No factual basis pleaded for any duty at common law
- [9]It is well established that the mere existence of a power on the part of the government or a government instrumentality does not mean that there is a common law duty to exercise the power in any particular way.[4] It is I think trite that the mere existence of a power to govern the State of Queensland does not impose any duty on the fourth defendant, breach of which is actionable by any individual harmed by any deficiency of government, whether by way of personal injury or otherwise. Nor did the mere enactment of the Fire and Rescue Authority Act 1990 alter that situation, and mean that there was any duty at common law owed to the plaintiff.
- [10]These are the only facts in the pleading or particulars relied upon as the basis for the existence of the various duties alleged. In my opinion it is sufficiently clear to satisfy the General Steel test that those facts alone cannot establish any of the duties alleged. In the absence of any duty, the plaintiff’s case in negligence as currently pleaded is untenable.
- [11]There is also the consideration that what is alleged by the present plaintiff is that she suffered only psychiatric injury. It is well established that the existence of a duty not to cause injury of that nature is not coextensive with existence of a duty not to cause physical injury, although there have been various changes over time in the boundaries of such a duty. At the present time there is considerable uncertainty about the location of those boundaries,[5] but that merely emphasises the importance of the proper pleading of those facts alleged by the plaintiff to give rise to the specific duty not to cause psychiatric injury. That is of some importance in the present case, in circumstances where it is alleged that one of the factors which caused the plaintiff’s psychiatric injury was her being informed of the death of those persons who had died in the fire.
- [12]The pleading to some extent deals with the existence of a duty and breaches of duty in relation to the safety of the plaintiff as an individual, but does not in my opinion adequately deal with the particular difficulty which arises because of psychiatric injury attributable in part to the physical harm suffered by others. This is not just a case about the risk of physical harm to the plaintiff; it is, at least in part, a case about the existence and scope of a duty not to cause psychiatric injury to the plaintiff as a result of physical harm suffered by others.

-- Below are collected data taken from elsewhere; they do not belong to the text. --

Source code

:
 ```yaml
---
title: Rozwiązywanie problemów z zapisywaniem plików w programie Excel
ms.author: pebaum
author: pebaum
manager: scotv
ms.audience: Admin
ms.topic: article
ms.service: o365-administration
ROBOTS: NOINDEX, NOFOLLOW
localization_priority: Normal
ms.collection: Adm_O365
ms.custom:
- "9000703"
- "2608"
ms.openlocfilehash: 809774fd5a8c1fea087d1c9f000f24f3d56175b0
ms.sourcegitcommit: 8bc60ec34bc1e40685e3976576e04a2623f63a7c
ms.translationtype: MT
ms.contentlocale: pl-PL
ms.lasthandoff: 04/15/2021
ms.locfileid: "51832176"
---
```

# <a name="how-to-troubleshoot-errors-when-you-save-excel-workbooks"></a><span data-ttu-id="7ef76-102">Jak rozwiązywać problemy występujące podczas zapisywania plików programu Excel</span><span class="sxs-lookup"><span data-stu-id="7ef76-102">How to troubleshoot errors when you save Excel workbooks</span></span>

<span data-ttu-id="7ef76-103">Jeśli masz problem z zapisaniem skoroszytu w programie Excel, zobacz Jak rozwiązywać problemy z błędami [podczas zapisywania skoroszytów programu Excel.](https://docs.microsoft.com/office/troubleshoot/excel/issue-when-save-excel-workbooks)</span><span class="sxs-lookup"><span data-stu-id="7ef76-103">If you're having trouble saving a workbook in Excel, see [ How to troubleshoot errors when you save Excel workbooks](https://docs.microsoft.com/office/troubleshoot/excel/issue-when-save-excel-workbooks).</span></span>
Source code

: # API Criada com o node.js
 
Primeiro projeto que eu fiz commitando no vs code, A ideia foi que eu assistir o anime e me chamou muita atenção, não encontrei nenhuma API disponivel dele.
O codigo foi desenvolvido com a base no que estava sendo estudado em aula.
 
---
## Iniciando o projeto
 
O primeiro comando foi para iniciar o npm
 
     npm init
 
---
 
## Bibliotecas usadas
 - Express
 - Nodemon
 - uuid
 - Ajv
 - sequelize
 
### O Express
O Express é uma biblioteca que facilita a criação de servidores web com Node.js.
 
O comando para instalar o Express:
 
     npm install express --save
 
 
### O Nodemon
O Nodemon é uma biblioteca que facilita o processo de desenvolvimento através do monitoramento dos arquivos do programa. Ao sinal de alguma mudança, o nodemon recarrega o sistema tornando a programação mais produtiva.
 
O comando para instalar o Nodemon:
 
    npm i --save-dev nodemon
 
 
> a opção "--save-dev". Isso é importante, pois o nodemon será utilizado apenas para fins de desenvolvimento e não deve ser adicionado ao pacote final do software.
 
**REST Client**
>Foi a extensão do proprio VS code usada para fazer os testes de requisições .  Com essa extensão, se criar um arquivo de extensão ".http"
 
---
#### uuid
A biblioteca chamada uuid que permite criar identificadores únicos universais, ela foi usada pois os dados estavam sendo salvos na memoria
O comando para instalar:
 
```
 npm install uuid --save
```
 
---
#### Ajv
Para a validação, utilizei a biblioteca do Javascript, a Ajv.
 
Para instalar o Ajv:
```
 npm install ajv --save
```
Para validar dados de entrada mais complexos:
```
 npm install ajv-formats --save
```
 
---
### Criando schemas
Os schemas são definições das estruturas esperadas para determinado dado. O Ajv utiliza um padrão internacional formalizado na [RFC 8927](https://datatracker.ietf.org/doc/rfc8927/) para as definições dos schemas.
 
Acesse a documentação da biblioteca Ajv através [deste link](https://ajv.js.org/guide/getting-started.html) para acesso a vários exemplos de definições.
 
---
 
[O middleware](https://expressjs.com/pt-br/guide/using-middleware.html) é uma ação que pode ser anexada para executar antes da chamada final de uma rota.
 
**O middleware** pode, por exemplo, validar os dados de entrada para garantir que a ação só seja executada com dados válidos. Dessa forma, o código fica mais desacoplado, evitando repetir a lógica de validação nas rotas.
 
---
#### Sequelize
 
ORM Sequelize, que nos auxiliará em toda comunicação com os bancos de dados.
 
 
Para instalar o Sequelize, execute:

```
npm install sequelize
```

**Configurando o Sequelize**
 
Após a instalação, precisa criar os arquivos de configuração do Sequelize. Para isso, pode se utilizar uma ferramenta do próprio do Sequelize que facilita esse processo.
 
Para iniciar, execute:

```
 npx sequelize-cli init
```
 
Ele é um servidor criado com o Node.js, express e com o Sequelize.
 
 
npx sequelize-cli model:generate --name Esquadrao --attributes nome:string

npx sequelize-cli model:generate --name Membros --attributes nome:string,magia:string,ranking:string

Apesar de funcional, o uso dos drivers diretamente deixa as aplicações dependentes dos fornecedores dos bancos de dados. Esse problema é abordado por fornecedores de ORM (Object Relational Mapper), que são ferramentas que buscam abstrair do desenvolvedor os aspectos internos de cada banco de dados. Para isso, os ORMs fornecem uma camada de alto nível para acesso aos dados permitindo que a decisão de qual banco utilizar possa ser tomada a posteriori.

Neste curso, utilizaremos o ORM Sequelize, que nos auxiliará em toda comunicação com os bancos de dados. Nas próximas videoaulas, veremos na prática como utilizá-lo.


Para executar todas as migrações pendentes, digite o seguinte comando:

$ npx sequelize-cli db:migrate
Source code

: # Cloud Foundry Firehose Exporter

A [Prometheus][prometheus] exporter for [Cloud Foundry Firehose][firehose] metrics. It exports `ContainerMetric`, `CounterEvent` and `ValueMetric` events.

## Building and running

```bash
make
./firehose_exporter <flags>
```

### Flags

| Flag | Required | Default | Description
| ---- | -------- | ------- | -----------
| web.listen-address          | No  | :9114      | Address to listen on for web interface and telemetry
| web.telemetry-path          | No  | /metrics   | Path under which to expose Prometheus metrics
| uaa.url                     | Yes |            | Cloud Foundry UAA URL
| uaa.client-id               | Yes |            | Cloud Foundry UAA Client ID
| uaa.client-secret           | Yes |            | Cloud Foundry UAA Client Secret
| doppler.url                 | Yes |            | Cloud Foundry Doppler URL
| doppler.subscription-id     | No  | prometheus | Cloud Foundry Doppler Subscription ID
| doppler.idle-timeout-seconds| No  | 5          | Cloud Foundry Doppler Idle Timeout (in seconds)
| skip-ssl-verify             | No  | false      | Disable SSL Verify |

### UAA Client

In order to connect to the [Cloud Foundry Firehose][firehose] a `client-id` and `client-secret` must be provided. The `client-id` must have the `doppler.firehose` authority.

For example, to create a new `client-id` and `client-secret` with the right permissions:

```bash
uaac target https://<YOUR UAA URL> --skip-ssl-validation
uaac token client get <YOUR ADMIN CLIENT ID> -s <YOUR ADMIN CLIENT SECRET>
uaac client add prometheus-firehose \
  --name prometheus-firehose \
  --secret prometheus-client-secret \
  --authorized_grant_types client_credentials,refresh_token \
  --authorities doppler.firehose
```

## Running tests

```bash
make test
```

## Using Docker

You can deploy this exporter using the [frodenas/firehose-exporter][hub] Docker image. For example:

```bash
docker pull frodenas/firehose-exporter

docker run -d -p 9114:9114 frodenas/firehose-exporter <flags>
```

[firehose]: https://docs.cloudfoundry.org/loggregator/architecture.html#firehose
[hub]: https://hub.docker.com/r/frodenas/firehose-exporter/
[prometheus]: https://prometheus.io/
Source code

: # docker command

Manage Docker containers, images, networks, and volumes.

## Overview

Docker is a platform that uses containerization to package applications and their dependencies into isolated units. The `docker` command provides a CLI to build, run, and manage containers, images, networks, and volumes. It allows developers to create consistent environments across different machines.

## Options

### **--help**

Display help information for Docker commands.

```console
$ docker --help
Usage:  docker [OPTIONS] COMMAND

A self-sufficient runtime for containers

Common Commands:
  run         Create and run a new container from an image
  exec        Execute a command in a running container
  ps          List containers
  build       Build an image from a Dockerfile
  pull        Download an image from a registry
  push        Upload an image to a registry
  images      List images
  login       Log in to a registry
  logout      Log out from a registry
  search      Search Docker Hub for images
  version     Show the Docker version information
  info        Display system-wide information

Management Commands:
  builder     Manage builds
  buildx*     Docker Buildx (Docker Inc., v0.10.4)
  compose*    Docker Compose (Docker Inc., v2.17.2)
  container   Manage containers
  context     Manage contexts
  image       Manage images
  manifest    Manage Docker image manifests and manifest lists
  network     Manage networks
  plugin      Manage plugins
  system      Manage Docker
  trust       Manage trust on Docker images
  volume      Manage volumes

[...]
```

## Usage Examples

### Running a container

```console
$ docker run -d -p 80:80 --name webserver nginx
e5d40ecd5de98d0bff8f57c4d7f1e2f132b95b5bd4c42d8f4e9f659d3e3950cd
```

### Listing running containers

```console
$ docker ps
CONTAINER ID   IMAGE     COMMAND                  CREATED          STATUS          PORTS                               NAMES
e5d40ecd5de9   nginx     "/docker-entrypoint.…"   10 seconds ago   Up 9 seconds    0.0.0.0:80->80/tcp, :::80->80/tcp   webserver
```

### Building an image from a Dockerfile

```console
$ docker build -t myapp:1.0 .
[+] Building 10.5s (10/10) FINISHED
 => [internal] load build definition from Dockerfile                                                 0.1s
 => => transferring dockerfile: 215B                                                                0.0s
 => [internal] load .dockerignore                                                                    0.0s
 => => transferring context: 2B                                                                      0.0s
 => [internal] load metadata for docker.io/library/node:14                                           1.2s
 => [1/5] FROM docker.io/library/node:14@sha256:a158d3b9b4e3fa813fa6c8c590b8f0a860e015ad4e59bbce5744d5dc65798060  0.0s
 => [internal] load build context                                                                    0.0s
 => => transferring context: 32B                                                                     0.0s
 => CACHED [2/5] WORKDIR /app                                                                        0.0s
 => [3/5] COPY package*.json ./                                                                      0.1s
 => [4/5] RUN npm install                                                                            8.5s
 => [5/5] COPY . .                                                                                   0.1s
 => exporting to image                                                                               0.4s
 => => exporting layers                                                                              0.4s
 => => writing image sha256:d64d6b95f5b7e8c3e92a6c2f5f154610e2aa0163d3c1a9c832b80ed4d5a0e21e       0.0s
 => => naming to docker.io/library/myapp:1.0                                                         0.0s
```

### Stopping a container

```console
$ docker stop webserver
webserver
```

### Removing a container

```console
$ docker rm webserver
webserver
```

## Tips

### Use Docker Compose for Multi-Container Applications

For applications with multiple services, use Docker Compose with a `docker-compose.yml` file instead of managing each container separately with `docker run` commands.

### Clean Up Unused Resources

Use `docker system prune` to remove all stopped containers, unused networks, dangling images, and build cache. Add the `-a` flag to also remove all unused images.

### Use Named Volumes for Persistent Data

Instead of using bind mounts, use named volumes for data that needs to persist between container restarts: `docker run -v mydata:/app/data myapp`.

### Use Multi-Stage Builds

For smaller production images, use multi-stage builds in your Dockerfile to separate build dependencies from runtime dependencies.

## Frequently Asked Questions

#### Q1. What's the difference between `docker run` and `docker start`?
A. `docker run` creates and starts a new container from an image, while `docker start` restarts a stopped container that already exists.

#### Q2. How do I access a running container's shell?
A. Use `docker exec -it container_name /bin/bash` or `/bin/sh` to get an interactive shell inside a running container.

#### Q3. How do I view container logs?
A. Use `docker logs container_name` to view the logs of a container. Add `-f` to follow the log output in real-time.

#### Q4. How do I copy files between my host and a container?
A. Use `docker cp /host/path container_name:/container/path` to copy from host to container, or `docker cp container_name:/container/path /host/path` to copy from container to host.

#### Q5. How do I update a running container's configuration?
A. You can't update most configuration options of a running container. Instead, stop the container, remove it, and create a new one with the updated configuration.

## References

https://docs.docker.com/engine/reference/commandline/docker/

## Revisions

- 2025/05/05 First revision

- [13]Some consideration was given to the issues that arise and some circumstances which can give rise to such a duty by the High Court in Annetts v Australian Stations Pty Ltd (2002) 211 CLR 317. The circumstances in that case which were held by the High Court to give rise to a duty of care not to cause psychiatric injury were somewhat different from the circumstances which are relevant in the present case. But the approach in that case demonstrates that it is important that the specific factual basis relied on to give rise to the duty be properly pleaded.
Breach of statutory duty
- [14]The statement of claim, after alleging that the plaintiff suffered injury as a result of what had happened to her, alleged in paragraph 11:
“The plaintiff’s injury, loss and damage were caused as a result of the negligence and/or breach of agreement and/or breach of statutory duty of the first defendant and/or the second defendant and/or third defendant and/or fourth defendant, particulars of which are as follows:”
There then follow large number of particulars, most of which are not obviously referable to breach of statutory duty although they include paragraph (n) “failing to comply with Part 9A of the Fire and Rescue Authority Act 1990,” and “(r) causing or permitting the premises to operate as a hostel in circumstances where the defendants and/or their servants or agents failed to carry out adequate and regular inspections pursuant to the Fire and Rescue Service Act 1990.”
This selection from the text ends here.